Subject address:
https://www.lintcode.com/problem/longest-increasing-path-in-a-matrix/description
Given a mmm linennTwo-dimensional matrixAA with n columnsA , find the length of the longest strict ascent path. Each step of the path allows one step up, down, left and right.
Can memorize search.
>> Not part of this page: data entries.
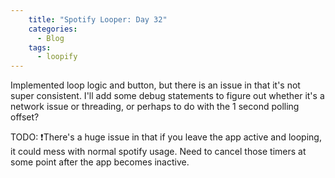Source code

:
 ```yaml
---
    title: "Spotify Looper: Day 32"
    categories:
      - Blog
    tags:
      - loopify
---
```

Implemented loop logic and button, but there is an issue in that it's not super consistent. I'll add some debug statements to figure out whether it's a network issue or threading, or perhaps to do with the 1 second polling offset?

TODO: ❗️There's a huge issue in that if you leave the app active and looping, it could mess with normal spotify usage. Need to cancel those timers at some point after the app becomes inactive.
Let f [i] [j] f[i][j]F [ I ] [ J ] Ze以A [i] [j] AA [ i ] [ j ] is the length of the longest strictly ascending path from the starting point, then f [i] [j] = 1 + max A [i + Δ i] [j + Δ j]> A [i] [j] {f [i + Δ i] [j + Δ j]} f[i][j]=1+\max_{A[i+\Delta i][j+\Delta j]>A[i][ j]}\{f[i+\Delta i][j+\Delta j]\}f[i][j]=1+A[i+Δi][j+Δj]>A[i][j]max{ f[i+Δi][j+Δ j ] } if it is not larger thanA [i] [j] A[i][j]A[i][j]则 f [ i ] [ j ] = 1 f[i][j]=1 f[i][j]=1 . Memorization can be used to speed up. code show as below:
public class Solution {
/**
* @param matrix: A matrix
* @return: An integer.
*/
public int longestIncreasingPath(int[][] matrix) {
// Write your code here.
int res = 0, m = matrix.length, n = matrix[0].length;
int[][] dp = new int[m][n];
for (int i = 0; i < m; i++) {
for (int j = 0; j < n; j++) {
res = Math.max(res, dfs(i, j, matrix, dp));
}
}
return res;
}
private int dfs(int x, int y, int[][] mat, int[][] dp) {
// 有记忆则调取记忆
if (dp[x][y] != 0) {
return dp[x][y];
}
int[] d = {
1, 0, -1, 0, 1};
int res = 1;
for (int i = 0; i < 4; i++) {
int nextX = x + d[i], nextY = y + d[i + 1];
if (inBound(nextX, nextY, mat) && mat[nextX][nextY] > mat[x][y]) {
res = Math.max(res, 1 + dfs(nextX, nextY, mat, dp));
}
}
// 存储记忆
dp[x][y] = res;
return res;
}
private boolean inBound(int x, int y, int[][] mat) {
return 0 <= x && x < mat.length && 0 <= y && y < mat[0].length;
}
}
Time and space complexity O (mn) O(mn)O ( m n )。